**Required action:** Print each record below exactly as it appears.

**Entries supplied:**
##########

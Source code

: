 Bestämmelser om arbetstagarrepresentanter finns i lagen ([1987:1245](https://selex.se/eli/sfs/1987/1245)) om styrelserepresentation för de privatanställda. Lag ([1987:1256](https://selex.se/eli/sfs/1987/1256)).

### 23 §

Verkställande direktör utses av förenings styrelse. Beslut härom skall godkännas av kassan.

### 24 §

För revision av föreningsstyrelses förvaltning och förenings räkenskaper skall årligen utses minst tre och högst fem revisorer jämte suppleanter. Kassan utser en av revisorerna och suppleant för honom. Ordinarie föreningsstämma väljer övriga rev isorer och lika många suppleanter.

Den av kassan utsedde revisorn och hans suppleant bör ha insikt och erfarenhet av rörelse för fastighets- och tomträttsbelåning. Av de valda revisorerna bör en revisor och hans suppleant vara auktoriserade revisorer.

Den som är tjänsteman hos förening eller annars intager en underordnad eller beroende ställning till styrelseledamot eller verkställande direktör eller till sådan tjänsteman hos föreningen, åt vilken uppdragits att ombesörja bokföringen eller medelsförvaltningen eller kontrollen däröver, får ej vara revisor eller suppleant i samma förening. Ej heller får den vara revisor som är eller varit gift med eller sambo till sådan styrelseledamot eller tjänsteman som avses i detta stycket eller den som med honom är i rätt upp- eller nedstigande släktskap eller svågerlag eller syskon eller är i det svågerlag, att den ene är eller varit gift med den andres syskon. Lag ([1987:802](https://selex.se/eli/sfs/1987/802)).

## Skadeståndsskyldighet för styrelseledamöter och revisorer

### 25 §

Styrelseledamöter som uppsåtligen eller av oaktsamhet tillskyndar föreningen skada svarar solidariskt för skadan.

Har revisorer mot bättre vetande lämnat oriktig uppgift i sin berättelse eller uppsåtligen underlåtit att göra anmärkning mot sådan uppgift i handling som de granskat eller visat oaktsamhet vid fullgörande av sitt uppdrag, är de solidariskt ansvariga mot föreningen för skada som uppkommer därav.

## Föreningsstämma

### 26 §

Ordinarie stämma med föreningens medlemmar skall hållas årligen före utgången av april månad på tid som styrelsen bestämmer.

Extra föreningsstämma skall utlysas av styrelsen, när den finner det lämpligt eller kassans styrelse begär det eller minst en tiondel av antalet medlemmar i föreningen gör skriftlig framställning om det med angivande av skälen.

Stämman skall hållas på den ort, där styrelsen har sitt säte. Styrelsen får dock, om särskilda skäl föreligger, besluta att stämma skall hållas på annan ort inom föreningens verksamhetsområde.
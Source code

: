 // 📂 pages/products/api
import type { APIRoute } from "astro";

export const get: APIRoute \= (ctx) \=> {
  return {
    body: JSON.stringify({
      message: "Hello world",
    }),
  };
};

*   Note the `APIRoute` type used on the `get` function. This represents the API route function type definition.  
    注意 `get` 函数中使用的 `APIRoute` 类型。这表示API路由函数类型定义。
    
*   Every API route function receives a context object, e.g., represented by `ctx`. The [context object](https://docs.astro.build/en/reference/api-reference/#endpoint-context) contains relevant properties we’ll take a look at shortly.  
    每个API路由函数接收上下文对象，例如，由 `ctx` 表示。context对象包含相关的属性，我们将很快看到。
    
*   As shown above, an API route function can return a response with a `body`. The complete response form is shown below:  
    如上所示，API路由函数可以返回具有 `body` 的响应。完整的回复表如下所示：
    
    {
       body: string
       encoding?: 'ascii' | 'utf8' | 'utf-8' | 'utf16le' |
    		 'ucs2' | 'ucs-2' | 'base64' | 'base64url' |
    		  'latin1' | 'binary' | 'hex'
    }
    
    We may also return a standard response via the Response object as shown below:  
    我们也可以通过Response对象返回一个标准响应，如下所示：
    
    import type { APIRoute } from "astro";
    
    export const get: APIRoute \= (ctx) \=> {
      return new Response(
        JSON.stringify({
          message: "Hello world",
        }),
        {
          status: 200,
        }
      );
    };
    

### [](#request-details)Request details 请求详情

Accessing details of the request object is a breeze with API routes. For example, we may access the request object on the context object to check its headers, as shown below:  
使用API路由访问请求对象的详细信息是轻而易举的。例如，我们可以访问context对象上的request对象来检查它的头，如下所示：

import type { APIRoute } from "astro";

##########

**Reply to the exercise:**
Source code

: Bestämmelser om arbetstagarrepresentanter finns i lagen ([1987:1245](https://selex.se/eli/sfs/1987/1245)) om styrelserepresentation för de privatanställda. Lag ([1987:1256](https://selex.se/eli/sfs/1987/1256)).

### 23 §

Verkställande direktör utses av förenings styrelse. Beslut härom skall godkännas av kassan.

### 24 §

För revision av föreningsstyrelses förvaltning och förenings räkenskaper skall årligen utses minst tre och högst fem revisorer jämte suppleanter. Kassan utser en av revisorerna och suppleant för honom. Ordinarie föreningsstämma väljer övriga rev isorer och lika många suppleanter.

Den av kassan utsedde revisorn och hans suppleant bör ha insikt och erfarenhet av rörelse för fastighets- och tomträttsbelåning. Av de valda revisorerna bör en revisor och hans suppleant vara auktoriserade revisorer.

Den som är tjänsteman hos förening eller annars intager en underordnad eller beroende ställning till styrelseledamot eller verkställande direktör eller till sådan tjänsteman hos föreningen, åt vilken uppdragits att ombesörja bokföringen eller medelsförvaltningen eller kontrollen däröver, får ej vara revisor eller suppleant i samma förening. Ej heller får den vara revisor som är eller varit gift med eller sambo till sådan styrelseledamot eller tjänsteman som avses i detta stycket eller den som med honom är i rätt upp- eller nedstigande släktskap eller svågerlag eller syskon eller är i det svågerlag, att den ene är eller varit gift med den andres syskon. Lag ([1987:802](https://selex.se/eli/sfs/1987/802)).

## Skadeståndsskyldighet för styrelseledamöter och revisorer

### 25 §

Styrelseledamöter som uppsåtligen eller av oaktsamhet tillskyndar föreningen skada svarar solidariskt för skadan.

Har revisorer mot bättre vetande lämnat oriktig uppgift i sin berättelse eller uppsåtligen underlåtit att göra anmärkning mot sådan uppgift i handling som de granskat eller visat oaktsamhet vid fullgörande av sitt uppdrag, är de solidariskt ansvariga mot föreningen för skada som uppkommer därav.

## Föreningsstämma

### 26 §

Ordinarie stämma med föreningens medlemmar skall hållas årligen före utgången av april månad på tid som styrelsen bestämmer.

Extra föreningsstämma skall utlysas av styrelsen, när den finner det lämpligt eller kassans styrelse begär det eller minst en tiondel av antalet medlemmar i föreningen gör skriftlig framställning om det med angivande av skälen.

Stämman skall hållas på den ort, där styrelsen har sitt säte. Styrelsen får dock, om särskilda skäl föreligger, besluta att stämma skall hållas på annan ort inom föreningens verksamhetsområde.
Source code

: // 📂 pages/products/api
import type { APIRoute } from "astro";

export const get: APIRoute \= (ctx) \=> {
  return {
    body: JSON.stringify({
      message: "Hello world",
    }),
  };
};

*   Note the `APIRoute` type used on the `get` function. This represents the API route function type definition.  
    注意 `get` 函数中使用的 `APIRoute` 类型。这表示API路由函数类型定义。
    
*   Every API route function receives a context object, e.g., represented by `ctx`. The [context object](https://docs.astro.build/en/reference/api-reference/#endpoint-context) contains relevant properties we’ll take a look at shortly.  
    每个API路由函数接收上下文对象，例如，由 `ctx` 表示。context对象包含相关的属性，我们将很快看到。
    
*   As shown above, an API route function can return a response with a `body`. The complete response form is shown below:  
    如上所示，API路由函数可以返回具有 `body` 的响应。完整的回复表如下所示：
    
    {
       body: string
       encoding?: 'ascii' | 'utf8' | 'utf-8' | 'utf16le' |
    		 'ucs2' | 'ucs-2' | 'base64' | 'base64url' |
    		  'latin1' | 'binary' | 'hex'
    }
    
    We may also return a standard response via the Response object as shown below:  
    我们也可以通过Response对象返回一个标准响应，如下所示：
    
    import type { APIRoute } from "astro";
    
    export const get: APIRoute \= (ctx) \=> {
      return new Response(
        JSON.stringify({
          message: "Hello world",
        }),
        {
          status: 200,
        }
      );
    };
    

### [](#request-details)Request details 请求详情

Accessing details of the request object is a breeze with API routes. For example, we may access the request object on the context object to check its headers, as shown below:  
使用API路由访问请求对象的详细信息是轻而易举的。例如，我们可以访问context对象上的request对象来检查它的头，如下所示：

import type { APIRoute } from "astro";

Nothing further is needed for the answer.